Recently when aid workers finally reached the besieged city of Madaya in Syria, they saw the horror of destruction and the desperation among the estimated 42,000 inhabitants. The sight of emaciated civilians, deprived of proper nutrition for months, brought tears to their eyes.
Aid workers are on the front line of disasters. They are the first responders who get deployed to some of the most inhospitable places on Earth. They are usually greeted by horrifying scenes, desperate people and the lack of essential services.
With modern-day emergencies becoming more complex and the working environment more dangerous, the toll on aid workers can be enormous. But this issue gets scant attention.
Indeed, a survey by the Guardian reveals what many of us in the development sector have long suspected: that an overwhelming proportion of aid workers suffer from mental health problems and little is being done to help them.
What’s astonishing is that almost 80% of respondents from the Global Development Professional Network said they had experienced some sort of mental health issue, with almost half declaring they had been diagnosed with depression. Previous research has indicated that 30% of those deployed on field assignments report symptoms of PTSD after returning home.
These findings should trigger alarm bells in the aid community, especially among leaders and donors. Stronger support, more resources and better access to treatment are needed. Understandably, aid agencies have to make tough decisions on where to allocate funding.
“NGOs struggle with making psychosocial support more than a tick-box exercise,” said an aid worker in an anonymous posting.
Former U.N. emergency coordinator Valerie Amos said the humanitarian system is overstretched and that many aid workers are being forced to stay in the field far too long due to regional insecurity or political deadlock.
Professional aid workers, of which there are about 450,000 around the world, are often expected to stay in difficult and complex field environments for months at a time with no break. The security environment puts many under curfew restrictions that limit their ability to exercise and socialize. And in the testosterone-driven environment of tough fieldwork, there’s an enormous stigma attached to declaring oneself unfit for duty.
When our U.N. team first showed up in areas of northwest Pakistan devastated by the South Asia earthquake of 2005, which displaced more than 3 million people, there were few functioning government offices in the hard hit regional capitals. Entire ministries had disappeared into the rubble. There was a lot of work to be done.
I’ve seen firsthand fellow aid workers reach the precipice and it’s not pretty. Telling a colleague or friend to seek help is often greeted with such responses as: “Oh, I’m OK, I just need some time off.” In the field, feelings of invincibility are extremely common. An almost incurable obsession can take hold. Oftentimes aid workers rush from one assignment to the next with little to no time off, which can be detrimental to their health.
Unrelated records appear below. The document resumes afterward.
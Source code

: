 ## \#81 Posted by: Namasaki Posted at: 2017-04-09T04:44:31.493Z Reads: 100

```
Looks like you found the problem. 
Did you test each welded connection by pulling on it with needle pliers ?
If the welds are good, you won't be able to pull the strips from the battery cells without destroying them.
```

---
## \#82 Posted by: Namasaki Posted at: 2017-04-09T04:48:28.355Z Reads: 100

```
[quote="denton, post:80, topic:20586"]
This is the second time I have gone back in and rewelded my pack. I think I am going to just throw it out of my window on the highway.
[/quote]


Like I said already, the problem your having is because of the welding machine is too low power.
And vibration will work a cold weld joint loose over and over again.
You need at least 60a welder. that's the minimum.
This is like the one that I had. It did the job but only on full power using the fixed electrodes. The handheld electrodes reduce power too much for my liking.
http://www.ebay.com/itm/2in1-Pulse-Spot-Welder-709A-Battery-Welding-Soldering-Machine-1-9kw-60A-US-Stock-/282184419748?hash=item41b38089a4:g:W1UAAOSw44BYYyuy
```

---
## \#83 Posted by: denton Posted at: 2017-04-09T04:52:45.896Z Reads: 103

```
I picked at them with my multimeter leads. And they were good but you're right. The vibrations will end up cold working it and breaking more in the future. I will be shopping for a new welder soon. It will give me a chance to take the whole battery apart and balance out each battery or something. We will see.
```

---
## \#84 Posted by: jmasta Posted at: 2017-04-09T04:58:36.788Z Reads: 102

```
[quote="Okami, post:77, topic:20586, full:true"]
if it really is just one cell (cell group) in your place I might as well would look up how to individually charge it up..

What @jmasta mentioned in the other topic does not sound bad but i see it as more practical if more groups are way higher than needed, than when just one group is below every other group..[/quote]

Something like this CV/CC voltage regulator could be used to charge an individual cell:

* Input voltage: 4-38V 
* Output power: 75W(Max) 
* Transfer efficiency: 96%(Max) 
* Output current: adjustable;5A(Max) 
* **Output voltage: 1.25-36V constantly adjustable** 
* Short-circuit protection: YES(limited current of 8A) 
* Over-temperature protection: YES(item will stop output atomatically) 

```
There used to be a time when, as a humanitarian aid worker, one felt shielded by the U.N. or Red Cross flags. Not any more. After the bombings of U.N. headquarters in Baghdad in 2003 and Abuja in 2011, there’s a feeling that aid work, as with journalism, is a far more dangerous profession.
The numbers support this. In 2013 alone, 155 aid workers were killed, 171 seriously wounded and 134 kidnapped. Kidnapping has become the most common form of violence that affects aid workers.
In 2014, eight of my international colleagues from the Organization for Security and Cooperation in Europe were kidnapped in two groups and held for an entire month by rebels in eastern Ukraine. Four were held incommunicado the entire time, but fortunately, all were released unharmed and unconditionally. All were offered counseling by experts.
I recall breaking into tears on the tarmac of Islamabad Airport in 2012 when I spotted the coffin carrying the decapitated body of Dr. Khalil Rasjed Dale, a 60-year-old Yemen-born British national working for the International Committee of the Red Cross who was kidnapped by unidentified armed men and murdered after four months in captivity.
It’s not just international aid workers who suffer. Local aid workers often toil away even if they have lost their homes or loved ones in disasters. In 2013, the majority of aid worker victims in attacks and ambushes were staffers of national nongovernmental organizations and Red Cross/Crescent societies.l
If there’s one aid organization that seems to be doing many of the right things to protect its workers, it’s the one that has a reputation as “first in and last out,” the International Committee of the Red Cross.
The organization’s aid workers have been deployed to some of the most inhospitable places on Earth. They stay on the ground long after others have left. “Humanitarian work is inherently stressful and working for the ICRC is no exception,” the Geneva-based organization told me. When needed, external psychologists are provided. A round-the-clock health hot line and extra days off away from the work environment are part of its mitigation measures for staff in stressful environments.
Donors and investors need to press aid organizations for guarantees that they are willing — and able — to provide mental health support to their staff and contractors. A good venue for further discussion is the World Humanitarian Summit in Istanbul in May. One solution could be a sectorwide code of conduct outlining commitments aid organizations should follow, from screening of new applicants to predeployment training, post-deployment assessment and sharing of best practices.
At a time when emergencies are becoming more complex, require longer and deeper engagement, and attacks on aid workers becoming more frequent and violent, how can we expect this sector to deliver if the very people at the forefront do not receive proper protection and support?